Hurtful Insults, Unapologetic People

I was in a hurry because the distance between my mother and grandmother’s houses is quite a stretch. Back then, arriving at home after sunset was the number one infringement at home. Just midway home, I passed by this homestead, a shebeen. Most times we avoided this particular route because of this shebeen.

Loud music, strong stench of alcohol and urine, drunken adults singing, shoving each other, attempting to dance or hurling insults at each other, even at passersby. Unfortunately, this route happened to be the shortest home, and so on that day I had taken the route. Just when I was clearing the shebeen, moving as fast as I could, I passed a man just by the corner of that homestead, leaning by the fence, relieving himself.

Now when you are a child, a girl child for that matter, the one thing you wish for in life, is never to come across that! With no shame at all, the hopelessly drunk man tried to get my attention. I was taught to greet and respect all adults, but there was no way I was going to do this on that one occasion. How do you stand there, look and talk to an adult when they are in a state of undress, relieving themselves? So I walked on.

After realising that I was not going to entertain him, he then hurled profanities at me with a drunken slur.

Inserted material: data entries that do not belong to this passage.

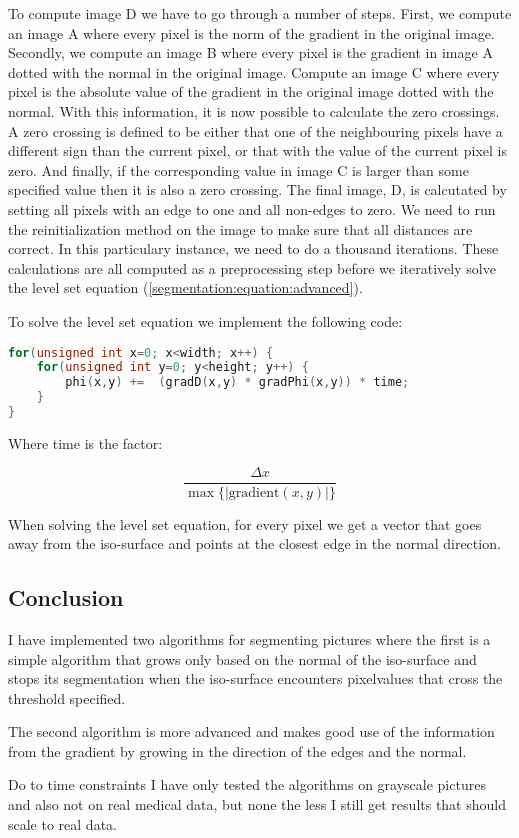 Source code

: To compute image D we have to go through a number of steps. First, we compute an image A where every pixel is the norm of the gradient in the original image. Secondly, we compute an image B where every pixel is the gradient in image A dotted with the normal in the original image. Compute an image C where every pixel is the absolute value of the gradient in the original image dotted with the normal.
With this information, it is now possible to calculate the zero crossings. A zero crossing is defined to be either that one of the neighbouring pixels have a different sign than the current pixel, or that with the value of the current pixel is zero. And finally, if the corresponding value in image C is larger than some specified value then it is also a zero crossing. The final image, D, is calcutated by setting all pixels with an edge to one and all non-edges to zero. We need to run the reinitialization method on the image to make sure that all distances are correct. In this particulary instance, we need to do a thousand iterations. These calculations are all computed as a preprocessing step before we iteratively solve the level set equation (\ref{segmentation:equation:advanced}).

To solve the level set equation we implement the following code:
\begin{lstlisting}[language=c++]
for(unsigned int x=0; x<width; x++) {
    for(unsigned int y=0; y<height; y++) {
        phi(x,y) +=  (gradD(x,y) * gradPhi(x,y)) * time;
    }
}
\end{lstlisting}

Where time is the factor:

\begin{equation*}
  \dfrac{\Delta x} {\max \{|\textrm{gradient}(x,y)|\}} 
\end{equation*}

When solving the level set equation, for every pixel we get a vector that goes away from the iso-surface and points at the closest edge in the normal direction.

\subsection{Conclusion}
\label{segmentation:conclusion}

I have implemented two algorithms for segmenting pictures where the first is a simple algorithm that grows only based on the normal of the iso-surface and stops its segmentation when the iso-surface encounters pixelvalues that cross the threshold specified.

The second algorithm is more advanced and makes good use of the information from the gradient by growing in the direction of the edges and the normal.

Do to time constraints I have only tested the algorithms on grayscale pictures and also not on real medical data, but none the less I still get results that should scale to real data.


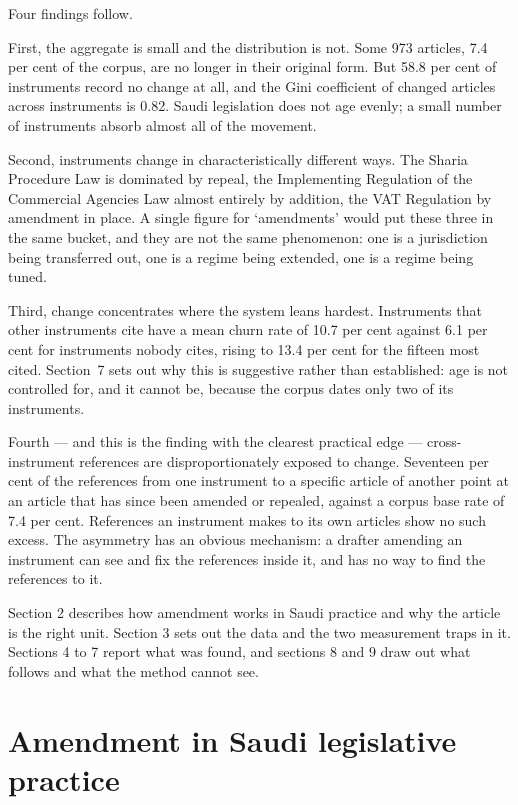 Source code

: \documentclass[11pt]{article}
\begin{document}
Four findings follow.

First, the aggregate is small and the distribution is not. Some 973 articles,
7.4 per cent of the corpus, are no longer in their original form. But 58.8 per
cent of instruments record no change at all, and the Gini coefficient of
changed articles across instruments is 0.82. Saudi legislation does not age
evenly; a small number of instruments absorb almost all of the movement.

Second, instruments change in characteristically different ways. The Sharia
Procedure Law is dominated by repeal, the Implementing Regulation of the
Commercial Agencies Law almost entirely by addition, the VAT Regulation by
amendment in place. A single figure for `amendments' would put these three
in the same bucket, and they are not the same phenomenon: one is a
jurisdiction being transferred out, one is a regime being extended, one is a
regime being tuned.

Third, change concentrates where the system leans hardest. Instruments that
other instruments cite have a mean churn rate of 10.7 per cent against 6.1
per cent for instruments nobody cites, rising to 13.4 per cent for the fifteen
most cited. Section~7 sets out why this is suggestive rather
than established: age is not controlled for, and it cannot be, because the
corpus dates only two of its instruments.

Fourth --- and this is the finding with the clearest practical edge ---
cross-instrument references are disproportionately exposed to change.
Seventeen per cent of the references from one instrument to a specific article
of another point at an article that has since been amended or repealed,
against a corpus base rate of 7.4 per cent. References an instrument makes to
its own articles show no such excess. The asymmetry has an obvious mechanism:
a drafter amending an instrument can see and fix the references inside it,
and has no way to find the references to it.

Section 2 describes how amendment works in Saudi practice and why the article
is the right unit. Section 3 sets out the data and the two measurement traps
in it. Sections 4 to 7 report what was found, and sections 8 and 9 draw out
what follows and what the method cannot see.

\section{Amendment in Saudi legislative practice}
\end{document}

I did not mind, drunks have this habit of insulting and cursing everyone, it is normal.

Then as a parting shot, he made a comment about my legs, mumbled something like I had long legs like an ostrich. Until I got home, the ostrich legs comment was all that was on my mind. A month later, a year later, that thing was still eating me up. As a result, I then started having esteem issues and was not happy with my legs. 

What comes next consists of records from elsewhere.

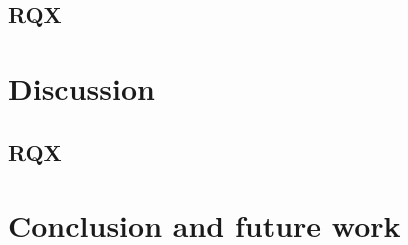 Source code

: \documentclass[conference]{IEEEtran}
\begin{document}
\subsection{RQX}

\section{Discussion}
\label{sec:disc}

\subsection{RQX}

\section{Conclusion and future work}
\label{sec:conc}



\end{document}
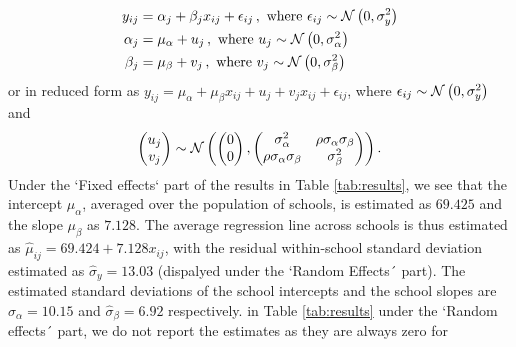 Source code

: \begin{align}
	y_{ij} &= \alpha_j + \beta_j x_{ij} +\epsilon_{ij} \,, \text{ where } \epsilon_{ij} \sim \mathcal{N}\left(0, \sigma_y^2\right) \\
	\alpha_j &= \mu_\alpha + u_j \,, \text{ where } u_j \sim \mathcal{N}\left(0, \sigma_\alpha^2\right)  \\
	\beta_j &= \mu_\beta + v_j \,, \text{ where } v_j \sim \mathcal{N}\left(0, \sigma_\beta^2\right)
\end{align}
or in reduced form as $y_{ij} = \mu_\alpha + \mu_\beta x_{ij} + u_j + v_j x_{ij} + \epsilon_{ij}$, where $\epsilon_{ij} \sim \mathcal{N}\left(0,\sigma_{y}^{2}\right)$ and
\begin{align}
	\left( \begin{matrix} u_j \\ v_j \end{matrix} \right) \sim \mathcal{N}\left( \left( \begin{matrix} 0 \\ 0 \end{matrix} \right) ,\left( \begin{matrix} { \sigma  }_{ \alpha  }^{ 2 } & \rho { \sigma  }_{ \alpha  }{ \sigma  }_{ \beta  } \\ \rho { \sigma  }_{ \alpha  }{ \sigma  }_{ \beta  } & { \sigma  }_{ \beta  }^{ 2 } \end{matrix} \right)\right).
\end{align}
Under the `Fixed effects` part of the results in Table \ref{tab:results}, we see that the intercept $\mu_{\alpha}$, averaged over the population of schools, is estimated as $69.425$ and the slope $\mu_{\beta}$ as $7.128$. The average regression line across schools is thus estimated as $\hat{\mu}_{ij} = 69.424 + 7.128 x_{ij}$, with the residual within-school standard deviation estimated as $\hat{\sigma}_{y}=13.03$ (dispalyed under the `Random Effects´ part). The estimated standard deviations of the school intercepts and the school slopes are $\hat{\sigma}_{\alpha}= 10.15$ and $\hat{\sigma}_{\beta}=6.92$ respectively. in Table \ref{tab:results} under the `Random effects´ part, we do not report the estimates as they are always zero for 

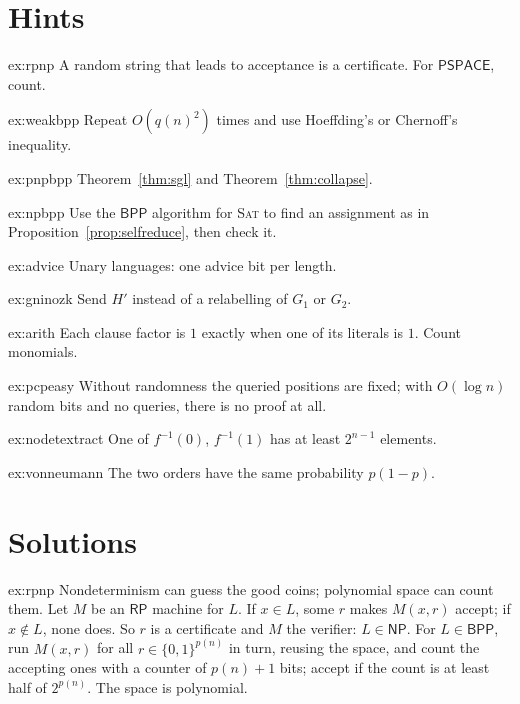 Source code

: \section{Hints}

\begin{hint}{ex:rpnp}
A random string that leads to acceptance is a certificate. For $\mathsf{PSPACE}$, count.
\end{hint}
\begin{hint}{ex:weakbpp}
Repeat $O(q(n)^2)$ times and use Hoeffding's or Chernoff's inequality.
\end{hint}
\begin{hint}{ex:pnpbpp}
Theorem~\ref{thm:sgl} and Theorem~\ref{thm:collapse}.
\end{hint}
\begin{hint}{ex:npbpp}
Use the $\mathsf{BPP}$ algorithm for \textup{\textsc{Sat}} to find an assignment as in Proposition~\ref{prop:selfreduce}, then check it.
\end{hint}
\begin{hint}{ex:advice}
Unary languages: one advice bit per length.
\end{hint}
\begin{hint}{ex:gninozk}
Send $H'$ instead of a relabelling of $G_1$ or $G_2$.
\end{hint}
\begin{hint}{ex:arith}
Each clause factor is $1$ exactly when one of its literals is $1$. Count monomials.
\end{hint}
\begin{hint}{ex:pcpeasy}
Without randomness the queried positions are fixed; with $O(\log n)$ random bits and no queries, there is no proof at all.
\end{hint}
\begin{hint}{ex:nodetextract}
One of $f^{-1}(0)$, $f^{-1}(1)$ has at least $2^{n-1}$ elements.
\end{hint}
\begin{hint}{ex:vonneumann}
The two orders have the same probability $p(1-p)$.
\end{hint}

\section{Solutions}

\begin{solution}{ex:rpnp}
\idea Nondeterminism can guess the good coins; polynomial space can count them.
\writeup Let $M$ be an $\mathsf{RP}$ machine for $L$. If $x\in L$, some $r$ makes $M(x,r)$ accept; if $x\notin L$, none does. So $r$ is a certificate and $M$ the verifier: $L\in\mathsf{NP}$. For $L\in\mathsf{BPP}$, run $M(x,r)$ for all $r\in\{0,1\}^{p(n)}$ in turn, reusing the space, and count the accepting ones with a counter of $p(n)+1$ bits; accept if the count is at least half of $2^{p(n)}$. The space is polynomial.
\end{solution}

At school even at church, I would observe other girl’s legs and the more I did that, the more I started to hate my legs and as a result, I started hiding them with long dresses and pants. 

Humiliation is demeaning and crippling. Humiliation is the one emotion that hurts your brain. Humiliation is suffering an insult. If you judge the insult to be credible, which unfortunately is often the case, then you feel shame. Others can insult and humiliate you, but you will only feel shame if your self-image is attacked; and that requires your own assessment and decision.

And if you are insecure about your genuine stature, which I was many years ago, then you are more prone to feeling shame as a result of an insult. This is because they give more credibility to what others think of you than to what you think of yourself.

The bad news is, this then results in a fragile self-esteem. Last week, because we are never short of drama lately, another burning highly emotive issue ensued. This time around, it involved one of our sports stars, our female Olympic medalist. Somewhere on social media, a ‘comedian’, I later learnt, had made a comment about her looks, a comment she did not take too kindly to. The issue escalated and got nasty.

The one thing people, especially men, don’t understand is that body shaming still tops the list of all insults you can ever hurl at a female. Twenty years or so later, I still recall that insult thrown at me when I was a young girl, and I still get mad whenever I recall that.

I feel angry not because I didn’t hurl an insult or a stone back, I get angry because for years it ate me up, harmed my self-esteem, and tortured me. It’s only recently that I overcame this childhood humiliation.

The psychological ramifications of humiliation are huge. You feel hurt, foolish, disgraced, indignity, put-down, debased, dejected, denigrated, dishonoured, disrespected, defamed, humbled, scorned, slighted, slurred, shamed, mortified, rejected, being laughed at, I could go on and on!

I am a comedy fan and I get it that in comedy, everything goes. As a female, I also happen to know that females take body shaming very badly. Because we all imagine and see ourselves as these drop dead gorgeous princesses, well our mothers told us so!

So when someone challenges that and worse, in public, it really hurts. The long and short of it is that a lady would rather have another woman tell them that they are ‘ugly’, not a man, because that way, it is never taken as an insult, but rather as pure jealousy!